Let $A=\sqrt{x^2+1}$ and $B=\sqrt{x^2+2}$ so that have $A^2-1=x^2$. With these you have

\begin{align} {\sqrt{x^2+1}+x^2\sqrt{x^2+2}\over \sqrt{(x^2+1)(x^2+2)}}\cdot{1\over (1+x^2)^2}&=\frac{A+(A^2-1)B}{AB}\frac{1}{A^4}\\ &=\frac{1}{BA^4}-\frac{1}{A^3}-\frac{1}{A^5}\\ \end{align}

Note that the integral of all of these terms is very simple to evaluate, so have fun :-)

Answer 3

on primitive function should be $${\frac {\sqrt {{x}^{2}+1}\sqrt {{x}^{2}+2}}{\sqrt { \left( {x}^{2}+1 \right) \left( {x}^{2}+2 \right) }}\arctan \left( {\frac {x}{\sqrt { {x}^{2}+2}}} \right) }+{\frac {\sqrt {{x}^{2}+2} \left( {\rm arcsinh} \left(x\right)\sqrt {{x}^{2}+1}-x \right) }{\sqrt { \left( {x}^{2}+1 \right) \left( {x}^{2}+2 \right) }}} $$

Answer 4

$u=(x^2+1)^{\frac{1}{2}}$, thus $du = \frac{1}{2}(x^2+1)^{-\frac{1}{2}}2xdx =\frac{x}{(x^2+1)^{\frac{1}{2}}}dx$.

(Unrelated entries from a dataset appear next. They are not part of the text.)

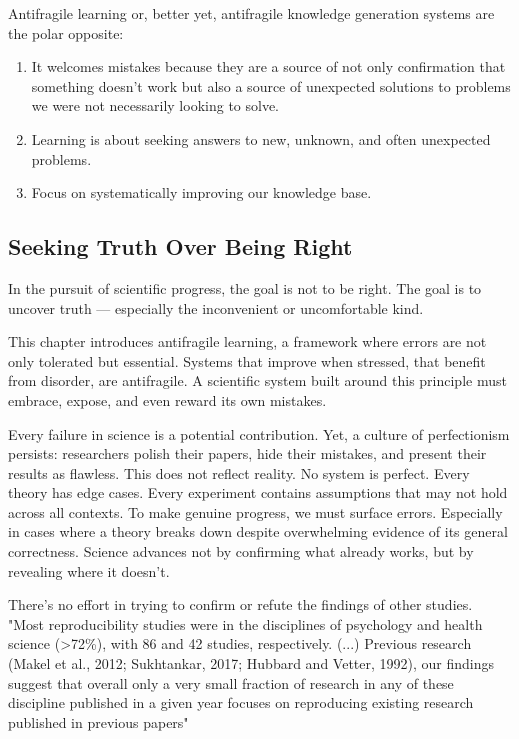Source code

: Antifragile learning or, better yet, antifragile knowledge generation systems are the polar opposite:
\begin{enumerate}
	\item It welcomes mistakes because they are a source of not only confirmation that something doesn't work but also a source of unexpected solutions to problems we were not necessarily looking to solve.
	\item Learning is about seeking answers to new, unknown, and often unexpected problems.
	\item Focus on systematically improving our knowledge base.
\end{enumerate}


\subsection{Seeking Truth Over Being Right}

In the pursuit of scientific progress, the goal is not to be right. The goal is to uncover truth — especially the inconvenient or uncomfortable kind.

This chapter introduces antifragile learning, a framework where errors are not only tolerated but essential. Systems that improve when stressed,  that benefit from disorder, are antifragile. A scientific system built around this principle must embrace, expose, and even reward its own mistakes. 

Every failure in science is a potential contribution. Yet, a culture of perfectionism persists: researchers polish their papers, hide their mistakes, and present their results as flawless. This does not reflect reality. No system is perfect. Every theory has edge cases. Every experiment contains assumptions that may not hold across all contexts. To make genuine progress, we must surface errors. Especially in cases where a theory breaks down despite overwhelming evidence of its general correctness. Science advances not by confirming what already works, but by revealing where it doesn't.

There's no effort in trying to confirm or refute the findings of other studies. "Most reproducibility studies were in the disciplines of psychology and health science (>72\%), with 86 and 42 studies, respectively. (...) Previous research (Makel et al., 2012; Sukhtankar, 2017; Hubbard and Vetter, 1992), our findings suggest that overall only a very small fraction of research in any of these discipline published in a given year focuses on reproducing existing research published in previous papers" \cite{CobeyKelly2023}

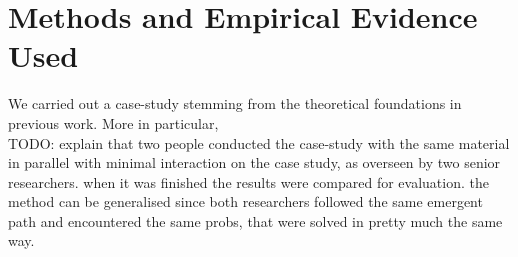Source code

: \documentclass[conference]{IEEEtran}
\begin{document}
% 
%
%
%
%

\section{Methods and Empirical Evidence Used}\label{mm}
We carried out a case-study stemming from the theoretical foundations in previous work. More in particular, \\
TODO: explain that two people conducted the case-study with the same material in parallel with minimal interaction on the case study, as overseen by two senior researchers. when it was finished the results were compared for evaluation. the method can be generalised since both researchers followed the same emergent path and encountered the same probs, that were solved in pretty much the same way.\\
\end{document}

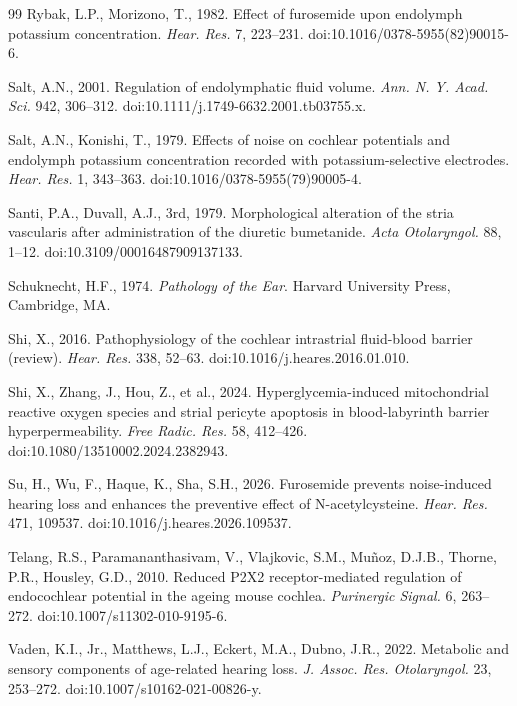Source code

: \documentclass[final,5p,times]{elsarticle}
\begin{document}
\begin{thebibliography}{99}
Rybak, L.P., Morizono, T., 1982. Effect of furosemide upon endolymph potassium concentration. \emph{Hear. Res.} 7, 223--231. doi:10.1016/0378-5955(82)90015-6.

Salt, A.N., 2001. Regulation of endolymphatic fluid volume. \emph{Ann. N. Y. Acad. Sci.} 942, 306--312. doi:10.1111/j.1749-6632.2001.tb03755.x.

Salt, A.N., Konishi, T., 1979. Effects of noise on cochlear potentials and endolymph potassium concentration recorded with potassium-selective electrodes. \emph{Hear. Res.} 1, 343--363. doi:10.1016/0378-5955(79)90005-4.

Santi, P.A., Duvall, A.J., 3rd, 1979. Morphological alteration of the stria vascularis after administration of the diuretic bumetanide. \emph{Acta Otolaryngol.} 88, 1--12. doi:10.3109/00016487909137133.

Schuknecht, H.F., 1974. \emph{Pathology of the Ear}. Harvard University Press, Cambridge, MA.

Shi, X., 2016. Pathophysiology of the cochlear intrastrial fluid-blood barrier (review). \emph{Hear. Res.} 338, 52--63. doi:10.1016/j.heares.2016.01.010.

Shi, X., Zhang, J., Hou, Z., et al., 2024. Hyperglycemia-induced mitochondrial reactive oxygen species and strial pericyte apoptosis in blood-labyrinth barrier hyperpermeability. \emph{Free Radic. Res.} 58, 412--426. doi:10.1080/13510002.2024.2382943.

Su, H., Wu, F., Haque, K., Sha, S.H., 2026. Furosemide prevents noise-induced hearing loss and enhances the preventive effect of N-acetylcysteine. \emph{Hear. Res.} 471, 109537. doi:10.1016/j.heares.2026.109537.

Telang, R.S., Paramananthasivam, V., Vlajkovic, S.M., Muñoz, D.J.B., Thorne, P.R., Housley, G.D., 2010. Reduced P2X2 receptor-mediated regulation of endocochlear potential in the ageing mouse cochlea. \emph{Purinergic Signal.} 6, 263--272. doi:10.1007/s11302-010-9195-6.

Vaden, K.I., Jr., Matthews, L.J., Eckert, M.A., Dubno, J.R., 2022. Metabolic and sensory components of age-related hearing loss. \emph{J. Assoc. Res. Otolaryngol.} 23, 253--272. doi:10.1007/s10162-021-00826-y.


\end{thebibliography}
\end{document}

$x \in (0, +\infty), u \in (1, +\infty), x =(u^2-1)^{\frac{1}{2}}$

$dx = \frac{(x^2+1)^{1/2}}{x}du=\frac{u}{(u^2-1)^{1/2}}du$

$\int_0^\infty\frac{u+(u^2-1)(u^2+1)^{1/2}}{u^2(u^2+1)^{1/2}} \cdot \frac{1}{u^4} \cdot \frac{u}{(u^2-1)^{1/2}}du$

I find some mistakes, but I can not solve it. Sorry for that.